A culinária das festas populares permite trabalhar com listas e produzir podcasts a respeito dos pratos típicos e seus ingredientes

POR:
Caroline Rezende
Explorar listas e receitas de pratos típicos das festas juninas e julias podem render aprendizagens de leitura e escrita na alfabetização. Foto: Getty Images

Como diz a música: “o baile lá na roça foi até o sol raiar. A casa estava cheia, mal se podia andar. Estava tão gostoso aquele reboliço. Mas é que o sanfoneiro. Ele só tocava isso.” O mês de junho começa e já se ouve nas escolas as músicas dos ensaios das festas juninas e julinas. Quando não estão na quadra se preparando, as crianças estão em sala de aula com essa deliciosa trilha sonora. Nada melhor do que entrar também nesse clima nas propostas de leitura e escrita, não é mesmo?

Pipoca, milho verde, amendoim torrado, paçoca, pé de moleque e pinhão são sabores e palavras que inauguraram o projeto de leitura com o tema “Receitas Juninas” em minha turma neste ano, no qual exploramos as listas e receitas. 

Como produto final, propus a produção de um podcast lendo as receitas e as listas de outras receitas para o ouvinte experimentar. 

O engajamento das crianças foi imediato. A proposta me ofereceu a oportunidade de diversificar atividades de acordo com os saberes construídos por cada estudante. Pude elaborar desafios diferentes e ajustados aos níveis de proficiência leitora, com o intuito de criar condições para novas aprendizagens. 

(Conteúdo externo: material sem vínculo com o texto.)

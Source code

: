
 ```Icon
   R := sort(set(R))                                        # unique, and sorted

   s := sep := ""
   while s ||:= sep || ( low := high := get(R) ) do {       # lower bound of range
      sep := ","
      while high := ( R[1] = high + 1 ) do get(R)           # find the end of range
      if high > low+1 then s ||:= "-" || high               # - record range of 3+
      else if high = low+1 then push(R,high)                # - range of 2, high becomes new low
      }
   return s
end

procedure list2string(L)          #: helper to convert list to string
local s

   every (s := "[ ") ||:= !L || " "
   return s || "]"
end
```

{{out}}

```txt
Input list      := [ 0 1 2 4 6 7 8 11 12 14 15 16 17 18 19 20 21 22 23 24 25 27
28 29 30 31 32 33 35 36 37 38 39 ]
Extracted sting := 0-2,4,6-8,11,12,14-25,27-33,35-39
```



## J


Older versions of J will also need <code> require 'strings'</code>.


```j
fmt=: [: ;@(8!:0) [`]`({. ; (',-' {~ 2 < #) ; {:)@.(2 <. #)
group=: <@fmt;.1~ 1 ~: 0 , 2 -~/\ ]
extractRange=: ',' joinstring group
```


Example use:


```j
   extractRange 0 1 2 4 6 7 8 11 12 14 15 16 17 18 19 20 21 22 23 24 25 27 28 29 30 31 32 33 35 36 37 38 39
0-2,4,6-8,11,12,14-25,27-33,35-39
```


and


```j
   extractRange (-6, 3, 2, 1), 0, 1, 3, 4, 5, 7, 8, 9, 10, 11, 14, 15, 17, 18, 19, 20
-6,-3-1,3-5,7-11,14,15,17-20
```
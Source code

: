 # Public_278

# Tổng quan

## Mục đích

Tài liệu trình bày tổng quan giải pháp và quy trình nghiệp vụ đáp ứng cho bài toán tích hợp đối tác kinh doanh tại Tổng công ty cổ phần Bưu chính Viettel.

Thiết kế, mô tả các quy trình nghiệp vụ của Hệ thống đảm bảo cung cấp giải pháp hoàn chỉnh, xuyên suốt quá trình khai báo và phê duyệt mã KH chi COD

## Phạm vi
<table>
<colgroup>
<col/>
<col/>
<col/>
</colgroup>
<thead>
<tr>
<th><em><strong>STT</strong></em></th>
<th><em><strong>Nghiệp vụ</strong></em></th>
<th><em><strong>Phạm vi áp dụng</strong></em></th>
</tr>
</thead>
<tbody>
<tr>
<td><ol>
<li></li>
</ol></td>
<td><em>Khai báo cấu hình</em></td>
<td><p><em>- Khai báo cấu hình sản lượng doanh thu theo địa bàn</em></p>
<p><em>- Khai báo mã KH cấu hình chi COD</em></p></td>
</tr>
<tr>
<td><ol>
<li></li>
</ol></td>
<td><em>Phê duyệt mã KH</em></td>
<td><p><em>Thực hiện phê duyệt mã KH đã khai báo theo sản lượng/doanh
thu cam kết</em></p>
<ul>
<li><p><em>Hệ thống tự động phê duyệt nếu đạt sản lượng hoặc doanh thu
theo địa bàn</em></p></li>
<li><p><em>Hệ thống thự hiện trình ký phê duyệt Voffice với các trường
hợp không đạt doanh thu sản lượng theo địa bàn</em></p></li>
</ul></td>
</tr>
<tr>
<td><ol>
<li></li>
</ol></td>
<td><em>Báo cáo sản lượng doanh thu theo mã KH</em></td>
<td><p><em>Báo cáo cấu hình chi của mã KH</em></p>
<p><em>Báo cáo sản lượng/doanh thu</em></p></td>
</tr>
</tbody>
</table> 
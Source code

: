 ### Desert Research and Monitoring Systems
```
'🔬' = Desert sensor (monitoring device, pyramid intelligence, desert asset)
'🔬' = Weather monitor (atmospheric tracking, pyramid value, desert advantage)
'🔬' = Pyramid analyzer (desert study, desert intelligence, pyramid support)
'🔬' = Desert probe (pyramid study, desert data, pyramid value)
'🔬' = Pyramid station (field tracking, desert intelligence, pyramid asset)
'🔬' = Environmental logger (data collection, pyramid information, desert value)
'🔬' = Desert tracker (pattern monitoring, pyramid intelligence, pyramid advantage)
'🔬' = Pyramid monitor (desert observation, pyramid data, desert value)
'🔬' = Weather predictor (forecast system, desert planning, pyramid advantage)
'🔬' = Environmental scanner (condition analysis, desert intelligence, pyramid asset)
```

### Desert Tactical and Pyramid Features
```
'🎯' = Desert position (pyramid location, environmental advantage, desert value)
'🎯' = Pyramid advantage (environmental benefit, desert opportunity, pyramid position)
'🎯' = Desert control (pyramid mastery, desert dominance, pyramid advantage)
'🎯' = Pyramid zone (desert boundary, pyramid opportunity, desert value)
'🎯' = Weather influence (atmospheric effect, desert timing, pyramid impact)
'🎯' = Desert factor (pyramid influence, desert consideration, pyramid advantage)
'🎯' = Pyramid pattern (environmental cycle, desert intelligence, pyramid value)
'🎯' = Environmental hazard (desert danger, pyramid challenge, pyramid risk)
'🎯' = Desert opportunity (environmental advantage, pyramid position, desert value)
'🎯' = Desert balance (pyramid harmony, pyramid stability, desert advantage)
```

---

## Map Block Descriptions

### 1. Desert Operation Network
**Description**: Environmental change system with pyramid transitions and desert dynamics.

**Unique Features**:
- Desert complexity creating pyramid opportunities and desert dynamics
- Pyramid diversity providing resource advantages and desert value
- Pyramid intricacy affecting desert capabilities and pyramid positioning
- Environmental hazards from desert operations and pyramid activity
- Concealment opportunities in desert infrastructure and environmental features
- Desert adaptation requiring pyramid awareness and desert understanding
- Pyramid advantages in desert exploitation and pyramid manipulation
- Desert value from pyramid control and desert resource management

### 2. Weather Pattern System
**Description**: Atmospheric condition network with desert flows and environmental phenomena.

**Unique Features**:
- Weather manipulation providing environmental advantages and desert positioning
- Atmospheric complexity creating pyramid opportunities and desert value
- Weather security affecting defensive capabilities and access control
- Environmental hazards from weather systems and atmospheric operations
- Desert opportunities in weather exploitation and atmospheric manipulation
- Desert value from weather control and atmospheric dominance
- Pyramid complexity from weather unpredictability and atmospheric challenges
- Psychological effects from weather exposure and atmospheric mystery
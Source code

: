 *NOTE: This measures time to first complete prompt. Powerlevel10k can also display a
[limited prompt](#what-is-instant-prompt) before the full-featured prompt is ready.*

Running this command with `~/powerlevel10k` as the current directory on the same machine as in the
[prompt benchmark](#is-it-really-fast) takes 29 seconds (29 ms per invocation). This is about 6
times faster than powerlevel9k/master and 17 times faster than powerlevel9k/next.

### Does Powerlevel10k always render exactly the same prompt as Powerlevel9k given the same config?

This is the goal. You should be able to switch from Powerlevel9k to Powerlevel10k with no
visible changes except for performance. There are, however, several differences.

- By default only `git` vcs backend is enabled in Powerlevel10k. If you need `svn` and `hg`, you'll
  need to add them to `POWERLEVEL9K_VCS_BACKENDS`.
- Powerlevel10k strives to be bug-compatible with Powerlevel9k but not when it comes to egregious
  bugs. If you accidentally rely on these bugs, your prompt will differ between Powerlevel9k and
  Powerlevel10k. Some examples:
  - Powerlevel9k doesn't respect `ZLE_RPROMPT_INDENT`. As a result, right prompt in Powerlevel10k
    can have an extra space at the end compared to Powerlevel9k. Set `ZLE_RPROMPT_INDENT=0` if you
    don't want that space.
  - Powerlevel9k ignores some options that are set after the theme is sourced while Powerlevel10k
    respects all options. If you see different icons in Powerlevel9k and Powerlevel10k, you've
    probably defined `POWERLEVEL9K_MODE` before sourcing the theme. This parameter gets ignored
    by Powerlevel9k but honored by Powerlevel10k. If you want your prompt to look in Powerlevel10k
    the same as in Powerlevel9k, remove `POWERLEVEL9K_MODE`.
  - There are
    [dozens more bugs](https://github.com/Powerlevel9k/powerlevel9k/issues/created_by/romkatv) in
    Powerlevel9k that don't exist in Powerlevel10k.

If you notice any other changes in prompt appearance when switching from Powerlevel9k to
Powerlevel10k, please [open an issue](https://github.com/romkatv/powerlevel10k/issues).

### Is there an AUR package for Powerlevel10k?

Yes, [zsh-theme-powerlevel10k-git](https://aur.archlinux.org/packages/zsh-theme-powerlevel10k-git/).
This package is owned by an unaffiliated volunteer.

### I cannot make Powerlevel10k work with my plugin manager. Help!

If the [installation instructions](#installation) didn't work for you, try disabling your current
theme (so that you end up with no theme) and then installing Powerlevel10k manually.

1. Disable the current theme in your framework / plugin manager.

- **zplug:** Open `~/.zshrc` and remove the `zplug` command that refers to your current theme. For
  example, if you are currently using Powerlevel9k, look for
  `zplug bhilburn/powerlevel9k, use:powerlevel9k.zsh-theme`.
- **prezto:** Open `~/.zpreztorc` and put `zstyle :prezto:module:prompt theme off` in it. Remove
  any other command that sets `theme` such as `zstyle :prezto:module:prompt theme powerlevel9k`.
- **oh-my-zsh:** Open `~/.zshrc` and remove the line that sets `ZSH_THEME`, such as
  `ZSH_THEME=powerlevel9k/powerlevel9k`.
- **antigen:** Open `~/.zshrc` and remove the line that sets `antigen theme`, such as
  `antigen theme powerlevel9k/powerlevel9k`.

Como explorar a leitura de listas de ingredientes na alfabetização

Para as crianças que estão aprendendo a ler, ofereci diferentes listas com ingredientes e títulos de receitas juninas. Elas tinham o desafio de identificar onde estava escrita determinada palavra. 

Aprender a ler lendo

Uma condição didática importante para esse trabalho com listas é que a criança saiba qual palavra está ali e tenha o desafio de localizá-la.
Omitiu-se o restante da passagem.